VBudhew wrote:
So basically if we think from the perspective of comparison of cities in the past and cities in the present we need to keep all the parameters of the comparison equal and thus in this case we can say that for current " Access to navigable waters is a necessity for a city to develop thriving trade." as it was used to be.
if we go in this way B is far better choice than C...but still I'm not getting over C
Official Explanation:
Step 1:
This is an Assumption question. Determine what unstated assumption is necessary for the argument to make sense.
Step 2:
From 1790 until 1960, the ten most populated cities in the United States all had access to navigable waters. Since 1970, three cities without access to such waters have joined the top ten. All of this is evidence for the author’s conclusion thattrade is not as important a determinant of population as it was in formerdecades.
Step 3:
The evidence is about cities’ proximity to navigable waters; the conclusion is about trade status. The assumption bridges this scope shift: the author assumes that proximity to navigable waters is a necessary condition for a city to become a trade center and, as a result, to grow.
Step 4:
Choice (B) is a good match for this prediction and is the correct answer.
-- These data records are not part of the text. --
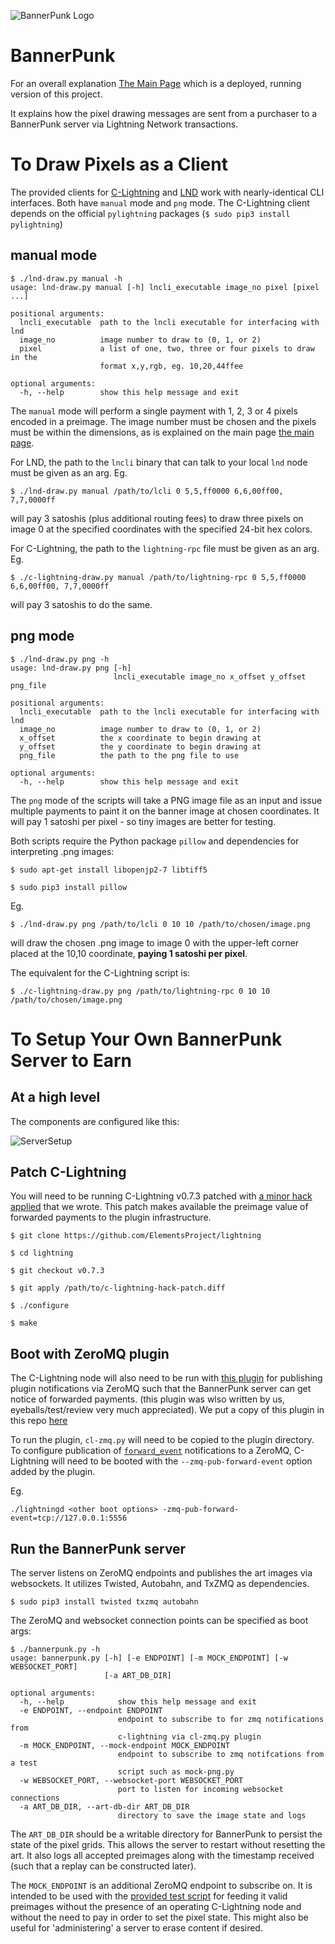 ![BannerPunk Logo](frontend/htdocs/img/logo.png "BannerPunk logo")

# BannerPunk

For an overall explanation [The Main Page](https://bannerpunk.biz) which is a deployed, running version of this project.

It explains how the pixel drawing messages are sent from a purchaser to a BannerPunk server via Lightning Network transactions.

# To Draw Pixels as a Client
The provided clients for [C-Lightning](c-lightning-draw.py) and [LND](lnd-draw.py) work with nearly-identical CLI interfaces. Both have `manual` mode and `png` mode. The C-Lightning client depends on the official `pylightning` packages (`$ sudo pip3 install pylightning`)

## manual mode

```
$ ./lnd-draw.py manual -h
usage: lnd-draw.py manual [-h] lncli_executable image_no pixel [pixel ...]

positional arguments:
  lncli_executable  path to the lncli executable for interfacing with lnd
  image_no          image number to draw to (0, 1, or 2)
  pixel             a list of one, two, three or four pixels to draw in the
                    format x,y,rgb, eg. 10,20,44ffee

optional arguments:
  -h, --help        show this help message and exit
```

The `manual` mode will perform a single payment with 1, 2, 3 or 4 pixels encoded in a preimage. The image number must be chosen and the pixels must be within the dimensions, as is explained on the main page [the main page](https://bannerpunk.biz).

For LND, the path to the `lncli` binary that can talk to your local `lnd` node must be given as an arg. Eg.

`$ ./lnd-draw.py manual /path/to/lcli 0 5,5,ff0000 6,6,00ff00, 7,7,0000ff`

will pay 3 satoshis (plus additional routing fees) to draw three pixels on image 0 at the specified coordinates with the specified 24-bit hex colors.

For C-Lightning, the path to the `lightning-rpc` file must be given as an arg. Eg.

`$ ./c-lightning-draw.py manual /path/to/lightning-rpc 0 5,5,ff0000 6,6,00ff00, 7,7,0000ff`

will pay 3 satoshis to do the same.

## png mode

```
$ ./lnd-draw.py png -h
usage: lnd-draw.py png [-h]
                       lncli_executable image_no x_offset y_offset png_file

positional arguments:
  lncli_executable  path to the lncli executable for interfacing with lnd
  image_no          image number to draw to (0, 1, or 2)
  x_offset          the x coordinate to begin drawing at
  y_offset          the y coordinate to begin drawing at
  png_file          the path to the png file to use

optional arguments:
  -h, --help        show this help message and exit
```

The `png` mode of the scripts will take a PNG image file as an input and issue multiple payments to paint it on the banner image at chosen coordinates. It will pay 1 satoshi per pixel - so tiny images are better for testing.

Both scripts require the Python package `pillow` and dependencies for interpreting .png images:

`$ sudo apt-get install libopenjp2-7 libtiff5`

`$ sudo pip3 install pillow`

Eg.

`$ ./lnd-draw.py png /path/to/lcli 0 10 10 /path/to/chosen/image.png`

will draw the chosen .png image to image 0 with the upper-left corner placed at the 10,10 coordinate, **paying 1 satoshi per pixel**.

The equivalent for the C-Lightning script is:

`$ ./c-lightning-draw.py png /path/to/lightning-rpc 0 10 10 /path/to/chosen/image.png`


# To Setup Your Own BannerPunk Server to Earn

## At a high level
The components are configured like this:

![ServerSetup](frontend/htdocs/img/server_setup.png "server setup")

## Patch C-Lightning
You will need to be running C-Lightning v0.7.3 patched with [a minor hack applied](c-lightning-hacky-patch.diff) that we wrote. This patch makes available the preimage value of forwarded payments to the plugin infrastructure.

`$ git clone https://github.com/ElementsProject/lightning`

`$ cd lightning`

`$ git checkout v0.7.3`

`$ git apply /path/to/c-lightning-hack-patch.diff`

`$ ./configure`

`$ make`

## Boot with ZeroMQ plugin

The C-Lightning node will also need to be run with [this plugin](https://github.com/lightningd/plugins/pull/70) for publishing plugin notifications via ZeroMQ such that the BannerPunk server can get notice of forwarded payments. (this plugin was wlso written by us, eyeballs/test/review very much appreciated). We put a copy of this plugin in this repo [here](depends/cl-zmq.py)

To run the plugin, `cl-zmq.py` will need to be copied to the plugin directory. To configure publication of [`forward_event`](https://github.com/ElementsProject/lightning/blob/master/doc/PLUGINS.md#forward_event) notifications to a ZeroMQ, C-Lightning will need to be booted with the `--zmq-pub-forward-event` option added by the plugin.

Eg.

`./lightningd <other boot options> -zmq-pub-forward-event=tcp://127.0.0.1:5556`


## Run the BannerPunk server

The server listens on ZeroMQ endpoints and publishes the art images via websockets. It utilizes Twisted, Autobahn, and TxZMQ as dependencies.

`$ sudo pip3 install twisted txzmq autobahn`

The ZeroMQ and websocket connection points can be specified as boot args:

```
$ ./bannerpunk.py -h
usage: bannerpunk.py [-h] [-e ENDPOINT] [-m MOCK_ENDPOINT] [-w WEBSOCKET_PORT]
                     [-a ART_DB_DIR]

optional arguments:
  -h, --help            show this help message and exit
  -e ENDPOINT, --endpoint ENDPOINT
                        endpoint to subscribe to for zmq notifications from
                        c-lightning via cl-zmq.py plugin
  -m MOCK_ENDPOINT, --mock-endpoint MOCK_ENDPOINT
                        endpoint to subscribe to zmq notifcations from a test
                        script such as mock-png.py
  -w WEBSOCKET_PORT, --websocket-port WEBSOCKET_PORT
                        port to listen for incoming websocket connections
  -a ART_DB_DIR, --art-db-dir ART_DB_DIR
                        directory to save the image state and logs
```

The `ART_DB_DIR` should be a writable directory for BannerPunk to persist the state of the pixel grids. This allows the server to restart without resetting the art. It also logs all accepted preimages along with the timestamp received (such that a replay can be constructed later).

The `MOCK_ENDPOINT` is an additional ZeroMQ endpoint to subscribe on. It is intended to be used with the [provided test script](test/mock-png.py) for feeding it valid preimages without the presence of an operating C-Lightning node and without the need to pay in order to set the pixel state. This might also be useful for 'administering' a server to erase content if desired.
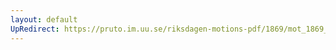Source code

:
 ```yaml
---
layout: default
UpRedirect: https://pruto.im.uu.se/riksdagen-motions-pdf/1869/mot_1869__ak__312/mot_1869__ak__312-001.pdf
---
```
Shifts in navigable waters, choice (A), are irrelevant to the author's argument (even if they actually do occur).
If choice (C), which states that trade doesn’t depend upon actual movement of goods, is true, then the cities that are new arrivals to the top ten may actually be trade centers. But in that case, the conclusion divorcing city growth from trade has nothing to stand on.
Choice (D) may be tempting because it posits that something other than trade has become more important to growth, but it does not correspond to the assumption made in the stimulus—instead, it merely makes the conclusion more specific.
Similarly, choice (E) again posits that something (this time, a shift in population) is more important than trade, but this again merely adds specificity to the conclusion, which already says that trade isn’t as important to city growth as it used to be.